Collected data
-- -- --
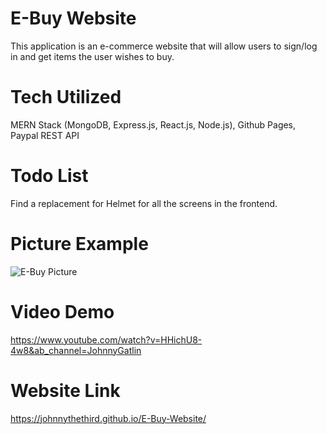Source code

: # E-Buy Website
This application is an e-commerce website that will allow users to sign/log in and get items the user wishes to buy.

# Tech Utilized
MERN Stack (MongoDB, Express.js, React.js, Node.js), Github Pages, Paypal REST API

# Todo List
Find a replacement for Helmet for all the screens in the frontend.

# Picture Example
![E-Buy Picture](https://user-images.githubusercontent.com/110202155/185832171-7c4ffa7b-bf5f-41e0-9a1c-f2e6f5abab02.png)

# Video Demo
https://www.youtube.com/watch?v=HHichU8-4w8&ab_channel=JohnnyGatlin

# Website Link
https://johnnythethird.github.io/E-Buy-Website/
-- -- --
Go through the records and gather the lines that hold "user".

◆ Expected answer ◆
This application is an e-commerce website that will allow users to sign/log in and get items the user wishes to buy.
![E-Buy Picture](https://user-images.githubusercontent.com/110202155/185832171-7c4ffa7b-bf5f-41e0-9a1c-f2e6f5abab02.png)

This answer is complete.